**Exercise goal:**
Repeat the entries below exactly as they appear, with no pictures.

= = = =

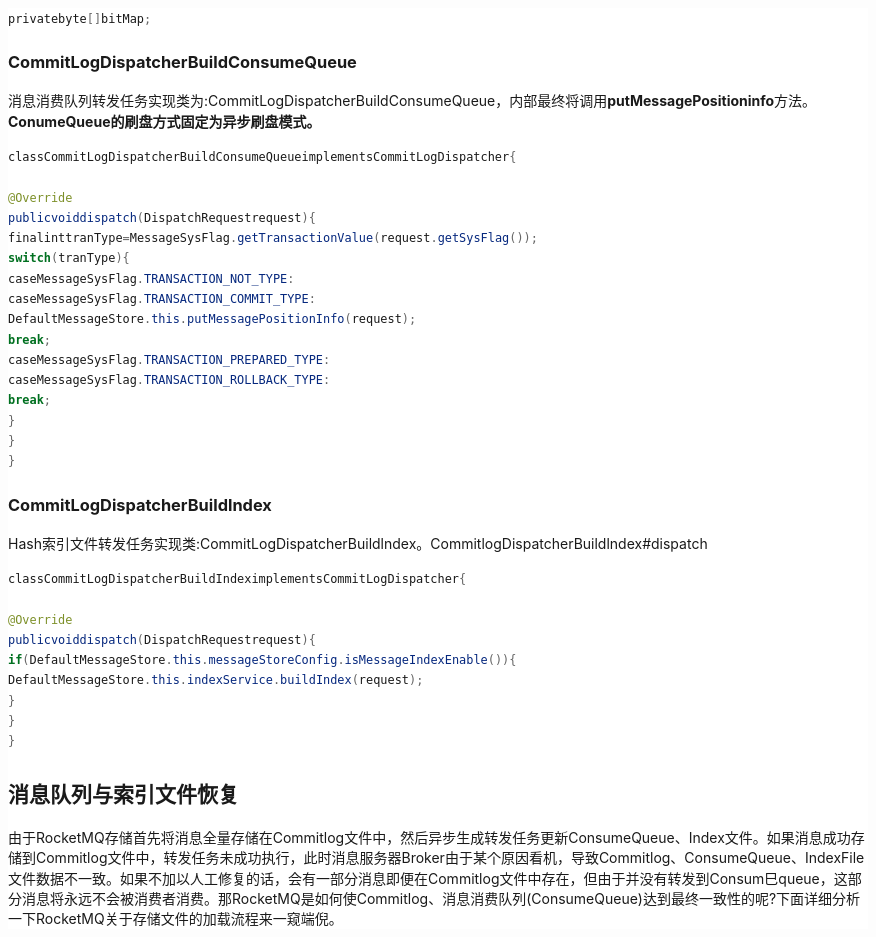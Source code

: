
 ```java
privatebyte[]bitMap;
```



### CommitLogDispatcherBuildConsumeQueue

消息消费队列转发任务实现类为:CommitLogDispatcherBuildConsumeQueue，内部最终将调用**putMessagePositioninfo**方法。**ConumeQueue的刷盘方式固定为异步刷盘模式。**

```java
classCommitLogDispatcherBuildConsumeQueueimplementsCommitLogDispatcher{

@Override
publicvoiddispatch(DispatchRequestrequest){
finalinttranType=MessageSysFlag.getTransactionValue(request.getSysFlag());
switch(tranType){
caseMessageSysFlag.TRANSACTION_NOT_TYPE:
caseMessageSysFlag.TRANSACTION_COMMIT_TYPE:
DefaultMessageStore.this.putMessagePositionInfo(request);
break;
caseMessageSysFlag.TRANSACTION_PREPARED_TYPE:
caseMessageSysFlag.TRANSACTION_ROLLBACK_TYPE:
break;
}
}
}
```



### CommitLogDispatcherBuildlndex

Hash索引文件转发任务实现类:CommitLogDispatcherBuildlndex。CommitlogDispatcherBuildlndex#dispatch

```java
classCommitLogDispatcherBuildIndeximplementsCommitLogDispatcher{

@Override
publicvoiddispatch(DispatchRequestrequest){
if(DefaultMessageStore.this.messageStoreConfig.isMessageIndexEnable()){
DefaultMessageStore.this.indexService.buildIndex(request);
}
}
}
```



## 消息队列与索引文件恢复

由于RocketMQ存储首先将消息全量存储在Commitlog文件中，然后异步生成转发任务更新ConsumeQueue、Index文件。如果消息成功存储到Commitlog文件中，转发任务未成功执行，此时消息服务器Broker由于某个原因看机，导致Commitlog、ConsumeQueue、IndexFile文件数据不一致。如果不加以人工修复的话，会有一部分消息即便在Commitlog文件中存在，但由于并没有转发到Consum巳queue，这部分消息将永远不会被消费者消费。那RocketMQ是如何使Commitlog、消息消费队列(ConsumeQueue)达到最终一致性的呢?下面详细分析一下RocketMQ关于存储文件的加载流程来一窥端倪。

= = = =

**Reply:**
Source code

:
 ```java
privatebyte[]bitMap;
```



### CommitLogDispatcherBuildConsumeQueue

消息消费队列转发任务实现类为:CommitLogDispatcherBuildConsumeQueue，内部最终将调用**putMessagePositioninfo**方法。**ConumeQueue的刷盘方式固定为异步刷盘模式。**

```java
classCommitLogDispatcherBuildConsumeQueueimplementsCommitLogDispatcher{

@Override
publicvoiddispatch(DispatchRequestrequest){
finalinttranType=MessageSysFlag.getTransactionValue(request.getSysFlag());
switch(tranType){
caseMessageSysFlag.TRANSACTION_NOT_TYPE:
caseMessageSysFlag.TRANSACTION_COMMIT_TYPE:
DefaultMessageStore.this.putMessagePositionInfo(request);
break;
caseMessageSysFlag.TRANSACTION_PREPARED_TYPE:
caseMessageSysFlag.TRANSACTION_ROLLBACK_TYPE:
break;
}
}
}
```



### CommitLogDispatcherBuildlndex

Hash索引文件转发任务实现类:CommitLogDispatcherBuildlndex。CommitlogDispatcherBuildlndex#dispatch

```java
classCommitLogDispatcherBuildIndeximplementsCommitLogDispatcher{

@Override
publicvoiddispatch(DispatchRequestrequest){
if(DefaultMessageStore.this.messageStoreConfig.isMessageIndexEnable()){
DefaultMessageStore.this.indexService.buildIndex(request);
}
}
}
```



## 消息队列与索引文件恢复

由于RocketMQ存储首先将消息全量存储在Commitlog文件中，然后异步生成转发任务更新ConsumeQueue、Index文件。如果消息成功存储到Commitlog文件中，转发任务未成功执行，此时消息服务器Broker由于某个原因看机，导致Commitlog、ConsumeQueue、IndexFile文件数据不一致。如果不加以人工修复的话，会有一部分消息即便在Commitlog文件中存在，但由于并没有转发到Consum巳queue，这部分消息将永远不会被消费者消费。那RocketMQ是如何使Commitlog、消息消费队列(ConsumeQueue)达到最终一致性的呢?下面详细分析一下RocketMQ关于存储文件的加载流程来一窥端倪。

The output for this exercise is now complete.